Parliament of Singapore
- Long title An Act to regulate the provision of bus services, the operation of bus depots and bus interchanges in Singapore, and to make consequential amendments to certain other Acts. ;
- Citation: Act 30 of 2015
- Enacted by: Parliament of Singapore
- Enacted: 18 August 2015
- Assented to: 21 August 2015
- Commenced: 22 January 2016

= Bus Services Industry Act =

Statute of the Parliament of Singapore

The Bus Services Industry Act 2015 is a statute of the Parliament of Singapore that provide for the Land Transport Authority (LTA) to take over the regulation of the operators of bus services, depots and interchanges from the Public Transport Council (PTC).

==Overview==
The Bus Services Industry Act caters for the Government owning the buses and allows the Land Transport Authority in responding more expeditiously regarding changes in travel demand. Operators that will be running bus services as contractors can also be removed if they do not meet standards.
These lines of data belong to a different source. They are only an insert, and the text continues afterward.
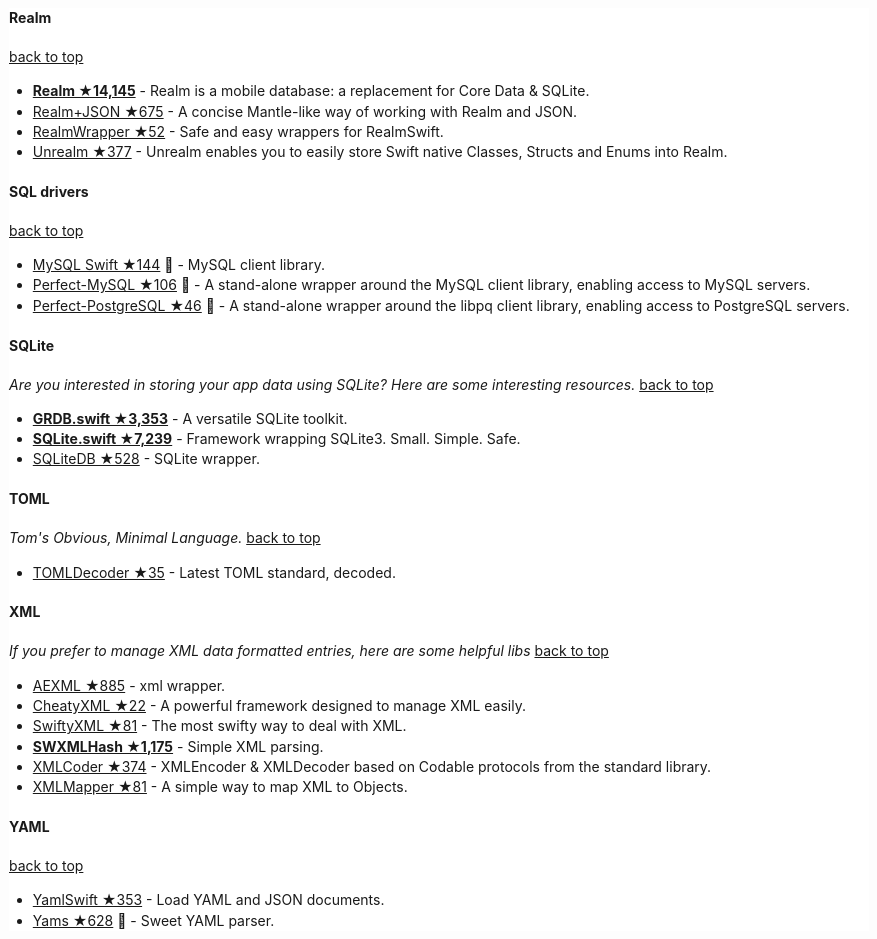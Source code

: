 #### Realm
[back to top](#readme) 

* [**Realm ★14,145**](https://github.com/realm/realm-cocoa) - Realm is a mobile database: a replacement for Core Data & SQLite.
* [Realm+JSON ★675](https://github.com/matthewcheok/Realm-JSON) - A concise Mantle-like way of working with Realm and JSON.
* [RealmWrapper ★52](https://github.com/k-lpmg/RealmWrapper) - Safe and easy wrappers for RealmSwift.
* [Unrealm ★377](https://github.com/arturdev/Unrealm) - Unrealm enables you to easily store Swift native Classes, Structs and Enums into Realm.

#### SQL drivers
[back to top](#readme) 

* [MySQL Swift ★144](https://github.com/novi/mysql-swift) :penguin: - MySQL client library.
* [Perfect-MySQL ★106](https://github.com/PerfectlySoft/Perfect-MySQL) :penguin: - A stand-alone wrapper around the MySQL client library, enabling access to MySQL servers.
* [Perfect-PostgreSQL ★46](https://github.com/PerfectlySoft/Perfect-PostgreSQL) :penguin: - A stand-alone wrapper around the libpq client library, enabling access to PostgreSQL servers.

#### SQLite
*Are you interested in storing your app data using SQLite? Here are some interesting resources.* [back to top](#readme) 

* [**GRDB.swift ★3,353**](https://github.com/groue/GRDB.swift) - A versatile SQLite toolkit.
* [**SQLite.swift ★7,239**](https://github.com/stephencelis/SQLite.swift) - Framework wrapping SQLite3. Small. Simple. Safe.
* [SQLiteDB ★528](https://github.com/FahimF/SQLiteDB) - SQLite wrapper.

#### TOML
*Tom's Obvious, Minimal Language.* [back to top](#readme) 

* [TOMLDecoder ★35](https://github.com/dduan/TOMLDecoder) - Latest TOML standard, decoded.

#### XML
*If you prefer to manage XML data formatted entries, here are some helpful libs* [back to top](#readme) 

* [AEXML ★885](https://github.com/tadija/AEXML) - xml wrapper.
* [CheatyXML ★22](https://github.com/lobodart/CheatyXML) - A powerful framework designed to manage XML easily.
* [SwiftyXML ★81](https://github.com/chenyunguiMilook/SwiftyXML) - The most swifty way to deal with XML.
* [**SWXMLHash ★1,175**](https://github.com/drmohundro/SWXMLHash) - Simple XML parsing.
* [XMLCoder ★374](https://github.com/MaxDesiatov/XMLCoder) - XMLEncoder & XMLDecoder based on Codable protocols from the standard library.
* [XMLMapper ★81](https://github.com/gcharita/XMLMapper) - A simple way to map XML to Objects.

#### YAML
[back to top](#readme) 

* [YamlSwift ★353](https://github.com/behrang/YamlSwift) - Load YAML and JSON documents.
* [Yams ★628](https://github.com/jpsim/Yams) :penguin: - Sweet YAML parser.
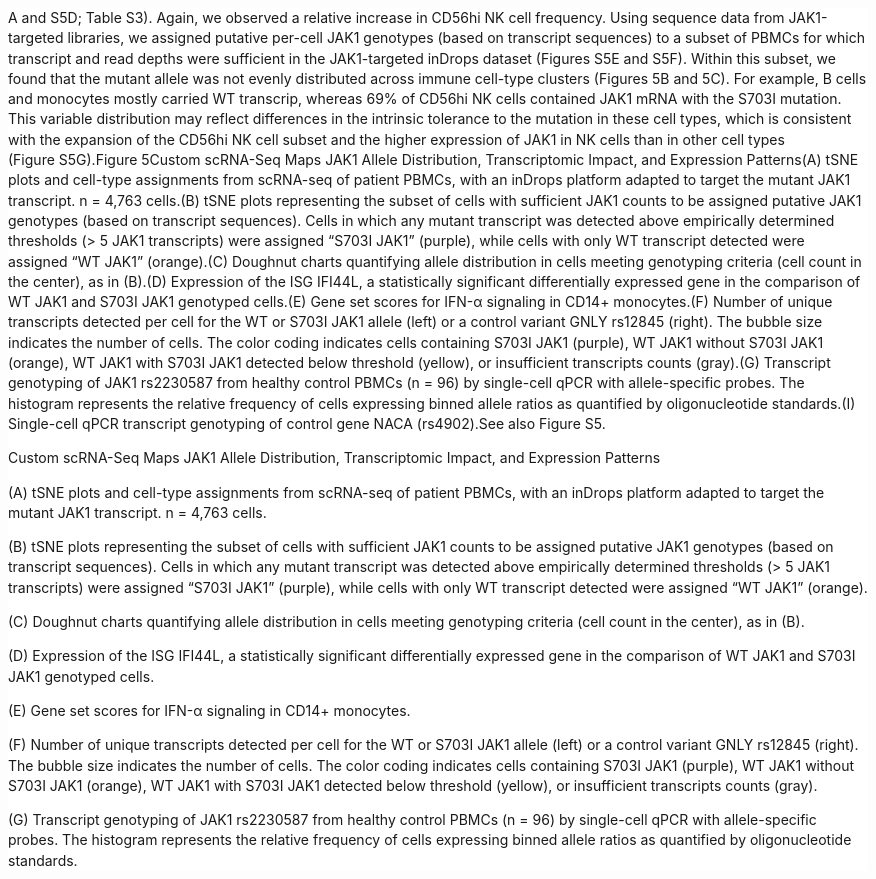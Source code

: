 A and S5D; Table S3). Again, we observed a relative increase in CD56hi NK cell frequency. Using sequence data from JAK1-targeted libraries, we assigned putative per-cell JAK1 genotypes (based on transcript sequences) to a subset of PBMCs for which transcript and read depths were sufficient in the JAK1-targeted inDrops dataset (Figures S5E and S5F). Within this subset, we found that the mutant allele was not evenly distributed across immune cell-type clusters (Figures 5B and 5C). For example, B cells and monocytes mostly carried WT transcrip, whereas 69% of CD56hi NK cells contained JAK1 mRNA with the S703I mutation. This variable distribution may reflect differences in the intrinsic tolerance to the mutation in these cell types, which is consistent with the expansion of the CD56hi NK cell subset and the higher expression of JAK1 in NK cells than in other cell types (Figure S5G).Figure 5Custom scRNA-Seq Maps JAK1 Allele Distribution, Transcriptomic Impact, and Expression Patterns(A) tSNE plots and cell-type assignments from scRNA-seq of patient PBMCs, with an inDrops platform adapted to target the mutant JAK1 transcript. n = 4,763 cells.(B) tSNE plots representing the subset of cells with sufficient JAK1 counts to be assigned putative JAK1 genotypes (based on transcript sequences). Cells in which any mutant transcript was detected above empirically determined thresholds (> 5 JAK1 transcripts) were assigned “S703I JAK1” (purple), while cells with only WT transcript detected were assigned “WT JAK1” (orange).(C) Doughnut charts quantifying allele distribution in cells meeting genotyping criteria (cell count in the center), as in (B).(D) Expression of the ISG IFI44L, a statistically significant differentially expressed gene in the comparison of WT JAK1 and S703I JAK1 genotyped cells.(E) Gene set scores for IFN-α signaling in CD14+ monocytes.(F) Number of unique transcripts detected per cell for the WT or S703I JAK1 allele (left) or a control variant GNLY rs12845 (right). The bubble size indicates the number of cells. The color coding indicates cells containing S703I JAK1 (purple), WT JAK1 without S703I JAK1 (orange), WT JAK1 with S703I JAK1 detected below threshold (yellow), or insufficient transcripts counts (gray).(G) Transcript genotyping of JAK1 rs2230587 from healthy control PBMCs (n = 96) by single-cell qPCR with allele-specific probes. The histogram represents the relative frequency of cells expressing binned allele ratios as quantified by oligonucleotide standards.(I) Single-cell qPCR transcript genotyping of control gene NACA (rs4902).See also Figure S5.

Custom scRNA-Seq Maps JAK1 Allele Distribution, Transcriptomic Impact, and Expression Patterns

(A) tSNE plots and cell-type assignments from scRNA-seq of patient PBMCs, with an inDrops platform adapted to target the mutant JAK1 transcript. n = 4,763 cells.

(B) tSNE plots representing the subset of cells with sufficient JAK1 counts to be assigned putative JAK1 genotypes (based on transcript sequences). Cells in which any mutant transcript was detected above empirically determined thresholds (> 5 JAK1 transcripts) were assigned “S703I JAK1” (purple), while cells with only WT transcript detected were assigned “WT JAK1” (orange).

(C) Doughnut charts quantifying allele distribution in cells meeting genotyping criteria (cell count in the center), as in (B).

(D) Expression of the ISG IFI44L, a statistically significant differentially expressed gene in the comparison of WT JAK1 and S703I JAK1 genotyped cells.

(E) Gene set scores for IFN-α signaling in CD14+ monocytes.

(F) Number of unique transcripts detected per cell for the WT or S703I JAK1 allele (left) or a control variant GNLY rs12845 (right). The bubble size indicates the number of cells. The color coding indicates cells containing S703I JAK1 (purple), WT JAK1 without S703I JAK1 (orange), WT JAK1 with S703I JAK1 detected below threshold (yellow), or insufficient transcripts counts (gray).

(G) Transcript genotyping of JAK1 rs2230587 from healthy control PBMCs (n = 96) by single-cell qPCR with allele-specific probes. The histogram represents the relative frequency of cells expressing binned allele ratios as quantified by oligonucleotide standards.
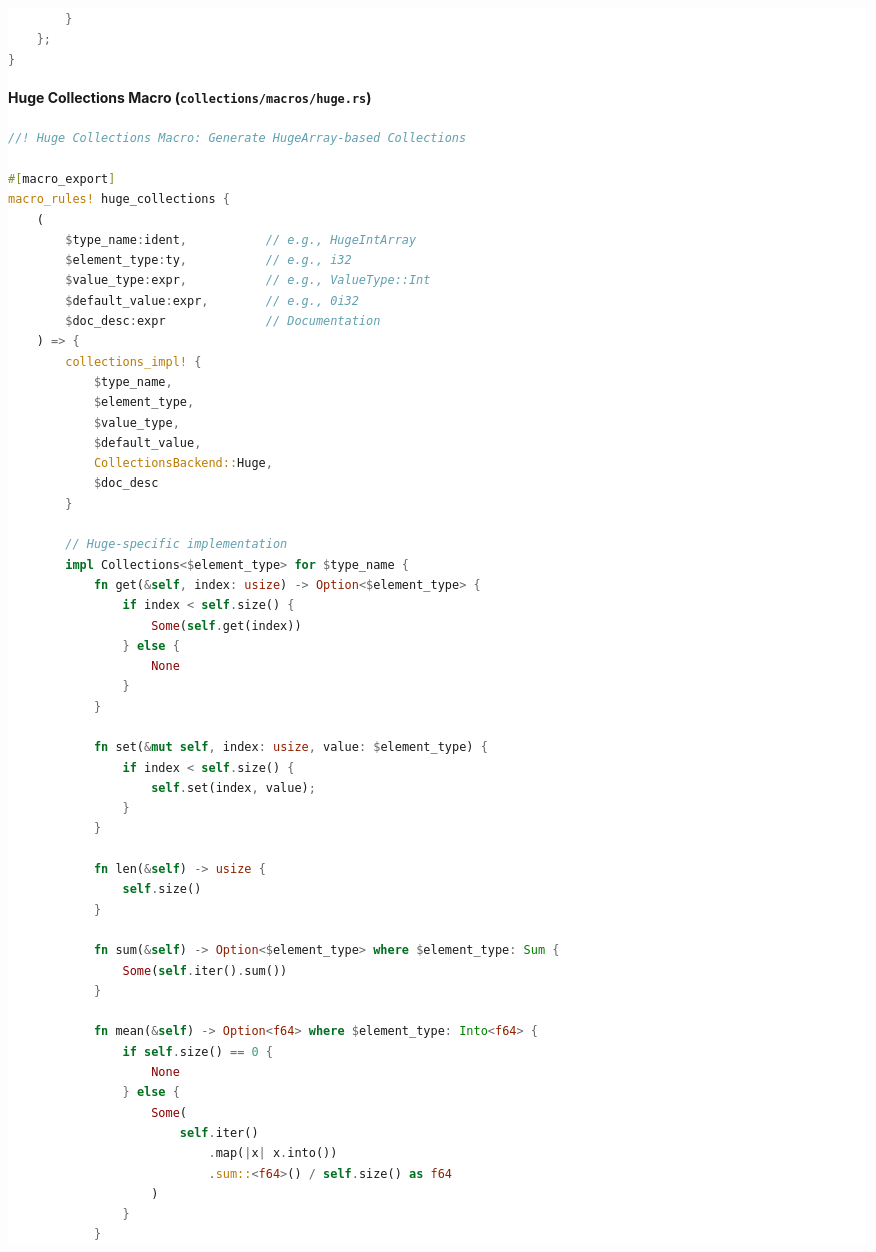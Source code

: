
 ```rust
        }
    };
}
```

#### **Huge Collections Macro (`collections/macros/huge.rs`)**

```rust
//! Huge Collections Macro: Generate HugeArray-based Collections

#[macro_export]
macro_rules! huge_collections {
    (
        $type_name:ident,           // e.g., HugeIntArray
        $element_type:ty,           // e.g., i32
        $value_type:expr,           // e.g., ValueType::Int
        $default_value:expr,        // e.g., 0i32
        $doc_desc:expr              // Documentation
    ) => {
        collections_impl! {
            $type_name,
            $element_type,
            $value_type,
            $default_value,
            CollectionsBackend::Huge,
            $doc_desc
        }

        // Huge-specific implementation
        impl Collections<$element_type> for $type_name {
            fn get(&self, index: usize) -> Option<$element_type> {
                if index < self.size() {
                    Some(self.get(index))
                } else {
                    None
                }
            }

            fn set(&mut self, index: usize, value: $element_type) {
                if index < self.size() {
                    self.set(index, value);
                }
            }

            fn len(&self) -> usize {
                self.size()
            }

            fn sum(&self) -> Option<$element_type> where $element_type: Sum {
                Some(self.iter().sum())
            }

            fn mean(&self) -> Option<f64> where $element_type: Into<f64> {
                if self.size() == 0 {
                    None
                } else {
                    Some(
                        self.iter()
                            .map(|x| x.into())
                            .sum::<f64>() / self.size() as f64
                    )
                }
            }
```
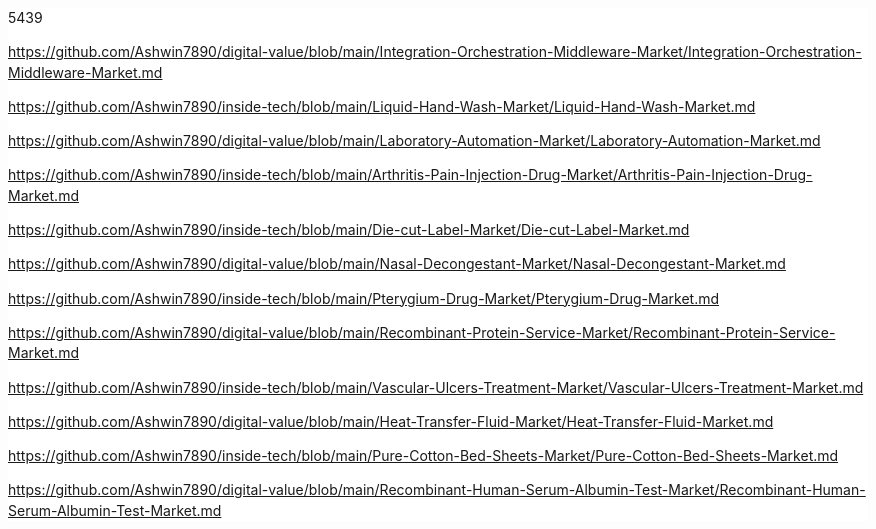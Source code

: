 5439</p><p><a href="https://github.com/Ashwin7890/digital-value/blob/main/Integration-Orchestration-Middleware-Market/Integration-Orchestration-Middleware-Market.md">https://github.com/Ashwin7890/digital-value/blob/main/Integration-Orchestration-Middleware-Market/Integration-Orchestration-Middleware-Market.md</a></p><p><a href="https://github.com/Ashwin7890/inside-tech/blob/main/Liquid-Hand-Wash-Market/Liquid-Hand-Wash-Market.md">https://github.com/Ashwin7890/inside-tech/blob/main/Liquid-Hand-Wash-Market/Liquid-Hand-Wash-Market.md</a></p><p><a href="https://github.com/Ashwin7890/digital-value/blob/main/Laboratory-Automation-Market/Laboratory-Automation-Market.md">https://github.com/Ashwin7890/digital-value/blob/main/Laboratory-Automation-Market/Laboratory-Automation-Market.md</a></p><p><a href="https://github.com/Ashwin7890/inside-tech/blob/main/Arthritis-Pain-Injection-Drug-Market/Arthritis-Pain-Injection-Drug-Market.md">https://github.com/Ashwin7890/inside-tech/blob/main/Arthritis-Pain-Injection-Drug-Market/Arthritis-Pain-Injection-Drug-Market.md</a></p><p><a href="https://github.com/Ashwin7890/inside-tech/blob/main/Die-cut-Label-Market/Die-cut-Label-Market.md">https://github.com/Ashwin7890/inside-tech/blob/main/Die-cut-Label-Market/Die-cut-Label-Market.md</a></p><p><a href="https://github.com/Ashwin7890/digital-value/blob/main/Nasal-Decongestant-Market/Nasal-Decongestant-Market.md">https://github.com/Ashwin7890/digital-value/blob/main/Nasal-Decongestant-Market/Nasal-Decongestant-Market.md</a></p><p><a href="https://github.com/Ashwin7890/inside-tech/blob/main/Pterygium-Drug-Market/Pterygium-Drug-Market.md">https://github.com/Ashwin7890/inside-tech/blob/main/Pterygium-Drug-Market/Pterygium-Drug-Market.md</a></p><p><a href="https://github.com/Ashwin7890/digital-value/blob/main/Recombinant-Protein-Service-Market/Recombinant-Protein-Service-Market.md">https://github.com/Ashwin7890/digital-value/blob/main/Recombinant-Protein-Service-Market/Recombinant-Protein-Service-Market.md</a></p><p><a href="https://github.com/Ashwin7890/inside-tech/blob/main/Vascular-Ulcers-Treatment-Market/Vascular-Ulcers-Treatment-Market.md">https://github.com/Ashwin7890/inside-tech/blob/main/Vascular-Ulcers-Treatment-Market/Vascular-Ulcers-Treatment-Market.md</a></p><p><a href="https://github.com/Ashwin7890/digital-value/blob/main/Heat-Transfer-Fluid-Market/Heat-Transfer-Fluid-Market.md">https://github.com/Ashwin7890/digital-value/blob/main/Heat-Transfer-Fluid-Market/Heat-Transfer-Fluid-Market.md</a></p><p><a href="https://github.com/Ashwin7890/inside-tech/blob/main/Pure-Cotton-Bed-Sheets-Market/Pure-Cotton-Bed-Sheets-Market.md">https://github.com/Ashwin7890/inside-tech/blob/main/Pure-Cotton-Bed-Sheets-Market/Pure-Cotton-Bed-Sheets-Market.md</a></p><p><a href="https://github.com/Ashwin7890/digital-value/blob/main/Recombinant-Human-Serum-Albumin-Test-Market/Recombinant-Human-Serum-Albumin-Test-Market.md">https://github.com/Ashwin7890/digital-value/blob/main/Recombinant-Human-Serum-Albumin-Test-Market/Recombinant-Human-Serum-Albumin-Test-Market.md</a></p>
Routes are tendered to operators to operate, while revenue risk is supposedly being borne by the state.

==Uses of the Act==

Under the Bus Services Industry Act, the difference between what the Government of Singapore collects in fares and the amounts it pays operators will be covered by subsidies. This may impact fare review mechanism that is pre-existing, in which the public transport operators may be expected to apply for fare changes annually.